**What is being asked**
Scan the data beneath this task and copy each line that includes "notify".

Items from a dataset
□ □ □

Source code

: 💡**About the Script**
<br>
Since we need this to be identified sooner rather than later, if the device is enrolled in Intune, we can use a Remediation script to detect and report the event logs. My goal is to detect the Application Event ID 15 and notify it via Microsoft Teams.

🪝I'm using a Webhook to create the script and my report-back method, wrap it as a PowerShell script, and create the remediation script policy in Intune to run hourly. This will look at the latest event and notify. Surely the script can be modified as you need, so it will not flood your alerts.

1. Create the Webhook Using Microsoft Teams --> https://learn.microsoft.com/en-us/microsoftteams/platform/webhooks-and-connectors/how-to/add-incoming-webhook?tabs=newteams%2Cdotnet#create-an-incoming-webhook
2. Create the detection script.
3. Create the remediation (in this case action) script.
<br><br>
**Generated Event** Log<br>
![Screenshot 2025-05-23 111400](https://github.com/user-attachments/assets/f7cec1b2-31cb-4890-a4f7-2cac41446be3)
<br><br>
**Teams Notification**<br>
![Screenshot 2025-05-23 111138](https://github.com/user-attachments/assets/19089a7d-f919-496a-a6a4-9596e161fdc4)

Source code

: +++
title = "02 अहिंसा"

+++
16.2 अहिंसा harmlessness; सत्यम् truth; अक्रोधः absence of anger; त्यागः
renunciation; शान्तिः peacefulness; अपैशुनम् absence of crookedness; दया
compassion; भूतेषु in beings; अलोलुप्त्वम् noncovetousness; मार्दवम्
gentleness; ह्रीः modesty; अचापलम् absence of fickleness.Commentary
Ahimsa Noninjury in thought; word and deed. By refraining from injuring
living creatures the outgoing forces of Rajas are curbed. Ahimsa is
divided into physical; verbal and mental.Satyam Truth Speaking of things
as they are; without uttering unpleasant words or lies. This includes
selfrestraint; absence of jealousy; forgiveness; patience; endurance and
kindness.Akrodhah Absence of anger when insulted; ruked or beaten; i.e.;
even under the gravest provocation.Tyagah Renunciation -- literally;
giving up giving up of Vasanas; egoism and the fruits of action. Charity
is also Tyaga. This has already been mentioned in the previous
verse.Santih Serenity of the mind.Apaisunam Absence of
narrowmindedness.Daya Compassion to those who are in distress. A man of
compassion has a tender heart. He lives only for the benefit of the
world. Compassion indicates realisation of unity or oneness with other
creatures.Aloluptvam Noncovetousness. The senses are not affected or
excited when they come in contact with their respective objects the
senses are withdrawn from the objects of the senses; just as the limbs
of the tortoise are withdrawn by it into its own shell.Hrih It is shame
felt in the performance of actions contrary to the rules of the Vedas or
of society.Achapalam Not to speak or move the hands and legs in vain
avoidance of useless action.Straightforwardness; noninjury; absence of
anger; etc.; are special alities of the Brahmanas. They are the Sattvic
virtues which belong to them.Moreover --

□ □ □

**Solution to this exercise**
Since we need this to be identified sooner rather than later, if the device is enrolled in Intune, we can use a Remediation script to detect and report the event logs. My goal is to detect the Application Event ID 15 and notify it via Microsoft Teams.
🪝I'm using a Webhook to create the script and my report-back method, wrap it as a PowerShell script, and create the remediation script policy in Intune to run hourly. This will look at the latest event and notify. Surely the script can be modified as you need, so it will not flood your alerts.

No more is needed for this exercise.